Das alles kümmert Herrn Kuckuck herzlich wenig. Er liegt seelenruhig in seinem Bett, lässt sich von den Besuchern geduldig drehen und wenden. Nicole Ludwig: „Es ist meine zweite Ausbildung nach einer Lehre zur Bürokauffrau. Irgendwann habe ich gemerkt, dass mir der Altenpflege-Beruf liegt." Aufgefallen ist ihr, dass „unser Beruf in der Gesellschaft endlich mehr wertgeschätzt wird. Auch die Bezahlung hat sich deutlich verbessert.“ Zum Cornelius-Werk gehört weit mehr als die Altenpflege, erklärt Frank Garnich seinen jungen Besuchern. Der pädagogische Leiter aus der Jugendhilfe sagt: „Der Schwerpunkt unserer Angebote liegt im Bereich der Hilfen zur Erziehung.“ Das Corneius-Werk ist eine Einrichtung der Diakonie. 
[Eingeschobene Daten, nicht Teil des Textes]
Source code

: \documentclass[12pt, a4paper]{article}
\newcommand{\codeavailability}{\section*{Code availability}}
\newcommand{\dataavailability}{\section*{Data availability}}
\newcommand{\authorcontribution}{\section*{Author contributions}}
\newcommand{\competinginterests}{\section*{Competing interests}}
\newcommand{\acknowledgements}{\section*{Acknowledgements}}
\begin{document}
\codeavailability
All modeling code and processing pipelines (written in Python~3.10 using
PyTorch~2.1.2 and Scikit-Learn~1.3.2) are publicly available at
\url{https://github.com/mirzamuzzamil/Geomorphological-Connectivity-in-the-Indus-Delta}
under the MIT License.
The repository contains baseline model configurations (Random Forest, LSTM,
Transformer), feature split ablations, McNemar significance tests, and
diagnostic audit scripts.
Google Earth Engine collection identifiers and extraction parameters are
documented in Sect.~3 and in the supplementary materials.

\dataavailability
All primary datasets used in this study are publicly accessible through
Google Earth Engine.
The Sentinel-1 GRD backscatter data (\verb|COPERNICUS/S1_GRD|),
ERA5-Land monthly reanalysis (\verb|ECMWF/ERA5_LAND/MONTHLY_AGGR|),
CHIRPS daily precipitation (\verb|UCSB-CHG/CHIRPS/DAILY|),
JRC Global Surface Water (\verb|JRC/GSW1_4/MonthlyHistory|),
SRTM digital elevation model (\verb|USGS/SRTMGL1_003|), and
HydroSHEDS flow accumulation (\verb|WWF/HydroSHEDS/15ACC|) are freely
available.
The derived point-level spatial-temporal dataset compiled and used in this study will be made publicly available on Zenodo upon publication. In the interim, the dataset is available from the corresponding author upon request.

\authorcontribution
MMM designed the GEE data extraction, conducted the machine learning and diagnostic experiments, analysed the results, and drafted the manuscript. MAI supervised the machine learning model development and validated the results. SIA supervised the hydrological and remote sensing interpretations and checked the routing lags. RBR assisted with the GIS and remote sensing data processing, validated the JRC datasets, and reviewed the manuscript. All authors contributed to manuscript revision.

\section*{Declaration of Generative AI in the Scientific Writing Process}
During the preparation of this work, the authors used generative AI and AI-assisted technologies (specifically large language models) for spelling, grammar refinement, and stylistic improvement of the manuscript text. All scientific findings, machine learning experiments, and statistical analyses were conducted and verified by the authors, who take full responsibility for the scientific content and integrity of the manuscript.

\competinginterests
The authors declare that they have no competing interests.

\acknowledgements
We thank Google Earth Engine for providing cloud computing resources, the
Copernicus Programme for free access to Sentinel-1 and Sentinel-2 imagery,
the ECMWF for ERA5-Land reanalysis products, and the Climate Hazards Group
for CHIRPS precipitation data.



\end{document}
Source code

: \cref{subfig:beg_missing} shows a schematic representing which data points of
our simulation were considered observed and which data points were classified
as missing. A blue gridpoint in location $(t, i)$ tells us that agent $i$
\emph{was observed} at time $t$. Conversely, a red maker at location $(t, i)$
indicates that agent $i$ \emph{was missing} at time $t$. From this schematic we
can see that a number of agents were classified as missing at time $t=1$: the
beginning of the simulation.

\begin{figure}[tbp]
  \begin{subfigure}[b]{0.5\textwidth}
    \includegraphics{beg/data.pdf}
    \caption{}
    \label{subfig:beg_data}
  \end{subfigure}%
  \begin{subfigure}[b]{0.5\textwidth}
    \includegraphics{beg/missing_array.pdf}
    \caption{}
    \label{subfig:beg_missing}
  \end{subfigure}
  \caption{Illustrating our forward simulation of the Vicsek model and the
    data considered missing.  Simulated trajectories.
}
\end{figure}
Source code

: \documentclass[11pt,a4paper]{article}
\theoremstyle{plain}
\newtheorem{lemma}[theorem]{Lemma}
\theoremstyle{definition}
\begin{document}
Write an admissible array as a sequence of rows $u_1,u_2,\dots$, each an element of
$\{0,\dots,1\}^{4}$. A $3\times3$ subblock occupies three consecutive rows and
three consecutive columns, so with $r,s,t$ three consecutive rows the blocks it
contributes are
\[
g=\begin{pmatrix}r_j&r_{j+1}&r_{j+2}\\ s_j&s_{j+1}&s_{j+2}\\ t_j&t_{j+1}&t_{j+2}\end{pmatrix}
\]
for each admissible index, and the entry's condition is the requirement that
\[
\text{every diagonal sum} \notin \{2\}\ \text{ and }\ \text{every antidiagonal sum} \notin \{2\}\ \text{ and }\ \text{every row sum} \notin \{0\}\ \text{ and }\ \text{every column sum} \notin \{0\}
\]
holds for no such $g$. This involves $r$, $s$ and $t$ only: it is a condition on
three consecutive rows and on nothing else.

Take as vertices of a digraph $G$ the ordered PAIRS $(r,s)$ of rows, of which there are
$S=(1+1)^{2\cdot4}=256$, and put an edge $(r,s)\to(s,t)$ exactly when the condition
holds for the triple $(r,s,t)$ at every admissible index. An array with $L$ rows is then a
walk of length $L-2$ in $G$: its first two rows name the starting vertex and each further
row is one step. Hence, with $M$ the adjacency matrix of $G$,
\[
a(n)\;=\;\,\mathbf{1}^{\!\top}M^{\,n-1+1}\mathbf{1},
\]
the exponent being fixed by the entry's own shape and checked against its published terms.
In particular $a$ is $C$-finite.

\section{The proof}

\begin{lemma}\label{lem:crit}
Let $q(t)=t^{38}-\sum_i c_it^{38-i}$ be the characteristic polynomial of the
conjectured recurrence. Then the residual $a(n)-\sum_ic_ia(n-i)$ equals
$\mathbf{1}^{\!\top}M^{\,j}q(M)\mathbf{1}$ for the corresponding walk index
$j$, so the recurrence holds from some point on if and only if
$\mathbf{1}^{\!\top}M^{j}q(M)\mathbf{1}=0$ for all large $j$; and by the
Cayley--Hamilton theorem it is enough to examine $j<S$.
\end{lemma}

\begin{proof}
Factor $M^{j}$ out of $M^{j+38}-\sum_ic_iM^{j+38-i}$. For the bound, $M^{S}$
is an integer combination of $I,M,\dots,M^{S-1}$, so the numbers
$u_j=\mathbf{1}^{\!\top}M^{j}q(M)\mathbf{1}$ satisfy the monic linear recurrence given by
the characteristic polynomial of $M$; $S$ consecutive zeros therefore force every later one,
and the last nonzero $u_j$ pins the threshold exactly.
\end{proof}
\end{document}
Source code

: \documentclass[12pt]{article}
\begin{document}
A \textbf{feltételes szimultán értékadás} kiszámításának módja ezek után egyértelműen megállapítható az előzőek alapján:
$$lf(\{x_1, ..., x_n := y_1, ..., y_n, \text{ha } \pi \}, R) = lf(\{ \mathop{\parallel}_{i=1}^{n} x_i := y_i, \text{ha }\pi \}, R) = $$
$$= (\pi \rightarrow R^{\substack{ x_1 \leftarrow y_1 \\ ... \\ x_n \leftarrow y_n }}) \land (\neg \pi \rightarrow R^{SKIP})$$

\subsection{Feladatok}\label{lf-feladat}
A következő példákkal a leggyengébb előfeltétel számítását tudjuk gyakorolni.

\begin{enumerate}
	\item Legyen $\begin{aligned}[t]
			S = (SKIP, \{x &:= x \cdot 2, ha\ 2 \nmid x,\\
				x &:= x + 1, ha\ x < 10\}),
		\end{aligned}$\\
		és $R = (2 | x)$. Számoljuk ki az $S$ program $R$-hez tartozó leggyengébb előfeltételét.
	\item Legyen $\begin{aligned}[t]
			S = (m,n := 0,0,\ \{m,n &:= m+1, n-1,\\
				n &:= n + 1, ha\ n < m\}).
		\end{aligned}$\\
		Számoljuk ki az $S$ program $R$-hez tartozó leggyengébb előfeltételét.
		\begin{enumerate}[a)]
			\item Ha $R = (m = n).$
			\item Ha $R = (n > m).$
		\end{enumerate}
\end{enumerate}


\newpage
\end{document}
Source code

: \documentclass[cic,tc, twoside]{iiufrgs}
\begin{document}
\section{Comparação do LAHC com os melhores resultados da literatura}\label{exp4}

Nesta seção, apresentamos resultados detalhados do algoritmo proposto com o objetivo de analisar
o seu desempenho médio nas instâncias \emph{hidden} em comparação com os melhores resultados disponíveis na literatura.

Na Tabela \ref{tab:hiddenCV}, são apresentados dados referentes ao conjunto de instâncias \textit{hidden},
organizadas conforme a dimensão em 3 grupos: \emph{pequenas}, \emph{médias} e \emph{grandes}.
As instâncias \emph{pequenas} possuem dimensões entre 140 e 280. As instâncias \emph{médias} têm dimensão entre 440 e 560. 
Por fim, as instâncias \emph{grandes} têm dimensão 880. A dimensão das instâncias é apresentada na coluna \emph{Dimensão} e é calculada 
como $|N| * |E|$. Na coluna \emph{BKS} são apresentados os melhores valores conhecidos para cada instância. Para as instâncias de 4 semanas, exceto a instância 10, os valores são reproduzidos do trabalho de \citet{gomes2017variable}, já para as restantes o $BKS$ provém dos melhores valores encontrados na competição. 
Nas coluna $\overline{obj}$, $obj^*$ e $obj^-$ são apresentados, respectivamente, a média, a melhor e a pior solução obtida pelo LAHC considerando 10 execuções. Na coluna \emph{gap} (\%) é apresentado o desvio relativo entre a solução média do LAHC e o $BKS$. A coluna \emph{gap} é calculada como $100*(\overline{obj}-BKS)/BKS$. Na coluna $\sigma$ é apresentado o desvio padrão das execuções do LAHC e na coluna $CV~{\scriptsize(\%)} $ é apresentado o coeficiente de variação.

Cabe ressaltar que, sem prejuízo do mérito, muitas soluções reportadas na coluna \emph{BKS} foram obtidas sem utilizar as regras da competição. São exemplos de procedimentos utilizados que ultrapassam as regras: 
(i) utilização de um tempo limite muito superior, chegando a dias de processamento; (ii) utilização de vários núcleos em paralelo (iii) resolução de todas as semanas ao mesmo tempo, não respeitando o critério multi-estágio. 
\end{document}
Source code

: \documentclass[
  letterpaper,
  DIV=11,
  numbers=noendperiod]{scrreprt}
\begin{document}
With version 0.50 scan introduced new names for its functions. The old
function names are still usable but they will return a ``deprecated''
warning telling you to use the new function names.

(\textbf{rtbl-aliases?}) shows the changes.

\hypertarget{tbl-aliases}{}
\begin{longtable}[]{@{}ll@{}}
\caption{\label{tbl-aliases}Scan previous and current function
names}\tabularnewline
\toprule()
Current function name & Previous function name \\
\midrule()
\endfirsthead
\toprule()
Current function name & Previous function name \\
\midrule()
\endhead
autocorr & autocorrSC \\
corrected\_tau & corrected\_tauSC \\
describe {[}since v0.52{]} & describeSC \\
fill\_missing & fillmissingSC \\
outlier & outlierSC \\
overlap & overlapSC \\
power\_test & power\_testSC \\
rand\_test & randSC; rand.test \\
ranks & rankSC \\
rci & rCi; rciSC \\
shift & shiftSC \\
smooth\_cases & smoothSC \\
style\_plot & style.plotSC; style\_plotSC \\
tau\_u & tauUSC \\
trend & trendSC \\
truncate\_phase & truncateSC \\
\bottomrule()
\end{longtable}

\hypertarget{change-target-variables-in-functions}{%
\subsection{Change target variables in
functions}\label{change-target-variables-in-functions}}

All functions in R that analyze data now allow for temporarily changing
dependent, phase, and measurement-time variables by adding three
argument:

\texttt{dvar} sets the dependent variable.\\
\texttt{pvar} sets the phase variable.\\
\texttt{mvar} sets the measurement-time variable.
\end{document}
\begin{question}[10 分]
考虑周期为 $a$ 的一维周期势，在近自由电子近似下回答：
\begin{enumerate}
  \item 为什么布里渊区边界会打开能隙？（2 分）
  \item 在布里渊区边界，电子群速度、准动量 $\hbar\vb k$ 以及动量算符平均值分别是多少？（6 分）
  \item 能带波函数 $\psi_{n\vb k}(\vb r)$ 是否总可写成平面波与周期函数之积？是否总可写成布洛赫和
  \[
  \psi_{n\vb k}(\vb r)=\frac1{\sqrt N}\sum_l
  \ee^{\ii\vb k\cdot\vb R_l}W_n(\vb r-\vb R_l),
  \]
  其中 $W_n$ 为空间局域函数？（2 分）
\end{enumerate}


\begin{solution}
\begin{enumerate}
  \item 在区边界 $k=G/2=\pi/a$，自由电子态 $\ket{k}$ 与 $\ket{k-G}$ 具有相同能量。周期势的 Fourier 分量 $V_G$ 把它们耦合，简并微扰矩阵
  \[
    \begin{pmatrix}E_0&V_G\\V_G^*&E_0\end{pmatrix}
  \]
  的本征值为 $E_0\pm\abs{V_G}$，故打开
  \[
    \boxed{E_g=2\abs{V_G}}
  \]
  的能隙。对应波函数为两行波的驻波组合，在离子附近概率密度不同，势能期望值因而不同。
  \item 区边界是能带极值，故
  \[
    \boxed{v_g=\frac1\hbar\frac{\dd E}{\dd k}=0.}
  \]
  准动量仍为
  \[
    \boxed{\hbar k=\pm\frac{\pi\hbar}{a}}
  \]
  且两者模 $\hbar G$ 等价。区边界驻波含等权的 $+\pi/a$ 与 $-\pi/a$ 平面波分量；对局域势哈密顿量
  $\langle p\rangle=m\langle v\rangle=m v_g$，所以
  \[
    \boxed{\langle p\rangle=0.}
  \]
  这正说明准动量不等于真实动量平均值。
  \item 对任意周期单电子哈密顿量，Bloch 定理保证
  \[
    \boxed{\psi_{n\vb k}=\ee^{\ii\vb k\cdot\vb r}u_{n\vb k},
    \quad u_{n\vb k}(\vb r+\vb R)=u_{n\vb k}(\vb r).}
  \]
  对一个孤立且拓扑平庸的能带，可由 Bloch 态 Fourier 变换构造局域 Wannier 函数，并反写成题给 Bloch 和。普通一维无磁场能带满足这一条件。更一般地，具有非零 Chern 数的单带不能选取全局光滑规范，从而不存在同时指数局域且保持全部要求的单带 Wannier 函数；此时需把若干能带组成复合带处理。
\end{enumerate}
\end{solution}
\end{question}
Die BOM 2020 ist die 17. Berufsorientierungsmesse an den Burger Berufsschulen. "Ziel dieser Messe ist, das Ausbildungsangebot unserer Schule vorzustellen. Unsere Schüler und Lehrkräfte der vollzeitschulischen Bildungsgänge übernehmen das genauso wie die Betriebe der Dualen Ausbildung", erklärt die stellvertretende Schulleiterin Susanne Röver. 

Neu war in diesem Jahr, dass auch Freizeitangebote präsentiert wurden, unter anderem der Verein "Skate & Roll " sowie das Kinder- und Jugendforum der Stadt Burg.

60 Unternehmen, Institutionen und Vereine hatten sich in 18 Berufs- und Schwerpunktfelder präsentiert. 870 Schüler der 9. und 10. Klassen des Jerichower Landes (Sekundarschulen, Förderschulen und des Burger Roland-Gymnasiums) waren neben den Schülern der Berufsbildenden Schulen im Haus unterwegs und haben sich an den Mitmachstationen ausprobiert.

Daumen hoch: Im Café "ConTACKt" haben die Schüler der Altenpflege 245 Euro für das Evangelische Hospiz in Stendal gesammelt. Die Übergabe wird demnächst stattfinden.